A fabrication feasibility demonstration component for the Enabling
Propulsion Materials (EPM) program was evaluated under prototypical
engine loading conditions at the Structural Benchmark Test Facility
at the NASA Lewis Research Center. The purpose for this test was
to verify EPM casting, joining, coating, and life-prediction methods.
Electron beam welding techniques developed in the EPM program
were used to join two large superalloy cast sections of an exhaust
nozzle flap to fabricate the demonstration component. After the
joints were inspected, the component was coated with an oxidation-resistant
barrier coating and was sent to Lewis for testing.
The special test fixture shown in the photo (the Structural Benchmark
Test Facility) was designed and built at Lewis to produce a biaxial
bending condition similar to the loading condition this part would
encounter during engine operation. Several finite element analyses
were conducted to validate the mechanical test method. A floating
furnace was then designed to provide prototypical thermal profiles
in the component. An isothermal low-cycle fatigue test was used
to evaluate the component at a cyclic load of 13 kN (maximum)
to 1 kN (minimum) at a frequency of 1 Hz. Component failure was
defined as a 30-percent increase in the component's compliance.

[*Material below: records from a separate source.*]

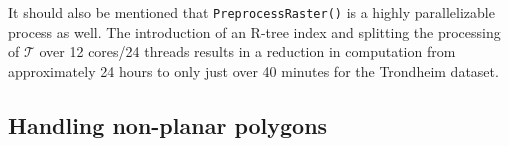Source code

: It should also be mentioned that \texttt{PreprocessRaster()} is a highly parallelizable process as well.
The introduction of an R-tree index and splitting the processing of $\mathcal{T}$ over 12 cores/24 threads results in a reduction in computation from approximately 24 hours to only just over 40 minutes for the Trondheim dataset.

\subsection{Handling non-planar polygons}%
\label{sec:non-planar-fix}

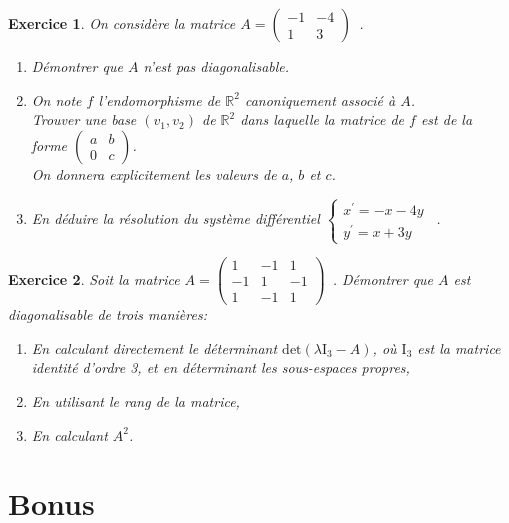 \documentclass[12pt,a4paper]{article}
\theoremstyle{break}
\theoremstyle{break}
\newtheorem{Exo}{Exercice}
\begin{document}
\begin{Exo}
	On considère la matrice $A=\begin{pmatrix}
		-1 & -4 \\ 
		1 & 3
	\end{pmatrix}$~.
	
	\begin{enumerate}
		\item Démontrer que $A$ n'est pas diagonalisable.
		
		\item On note $f$ l'endomorphisme de $\mathbb{R}^{2}$ canoniquement associ\'{e} \`{a} $A$. \\Trouver une base $\left( v_{1},v_{2}\right)$ de $\mathbb{R}^{2}$ dans laquelle la matrice de $f$ est de la forme $\begin{pmatrix}
			a & b \\ 
			0 & c
		\end{pmatrix}$.\\
		On donnera explicitement les valeurs de $a$, $b$ et $c$.
		
		\item En déduire la résolution du syst\`{e}me différentiel $\left\{
		\begin{array}{l}
			x^{\prime }=-x-4y \\ 
			y^{\prime }=x+3y
		\end{array}
		\right.$~.
	\end{enumerate}
\end{Exo}



\begin{Exo}
	Soit la matrice $A=\begin{pmatrix}
	1 & -1 & 1 \\ 
	-1 & 1 & -1 \\ 
	1 & -1 & 1
\end{pmatrix}$~.
 Démontrer que $A$ est diagonalisable de trois manières:
	\begin{enumerate}
		\item En calculant directement le déterminant $\text{det}(\lambda \mathrm{I}_3-A)$, où $\mathrm{I}_3$ est la matrice identité d'ordre 3, et en déterminant les sous-espaces propres,
		\item En utilisant le rang de la matrice,
		\item En calculant $A^2$.
	\end{enumerate}
\end{Exo}

\section*{Bonus}
\end{document}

On the basis of this definition, the low-cycle fatigue life of
this component would be 35,000 cycles.
Mechanical loading fixture with demo component, loading ram, universal support pivots, and sliding rockers. Failure initiated in the weld at the location of the highest stress. Local temperature, 425 °C; loading, -1 to -13 kN at 1 Hz; pressure equivalent, 110 kN/m2 (maximum).
As predicted, a fatigue crack began in the high stress location of the welded joint, and the local temperature at the failure site was 425 °C. On the basis of several lifing methods that were developed for conventional superalloys, the predicted life of the component was 18,000 cycles. As shown in the graph, using average material properties (see the circle on the graph) would give a very nonconservative (128,000 cycles) life prediction that is more representative of an unwelded component. To account for the welded joint and its unknown properties, minimum parent material properties and a Kt of 1.5 were used as knockdown factors. With these knockdown factors, the predicted life of the welded component was 18,000 cycles (see the square on the graph). Lewis' life prediction method was within a factor of 2 of the actual demo component life.
Life prediction of demo component showing predicted life for welded and unwelded component. Component life, 35,000 cycles; stress concentration factor, Kt, 1.5.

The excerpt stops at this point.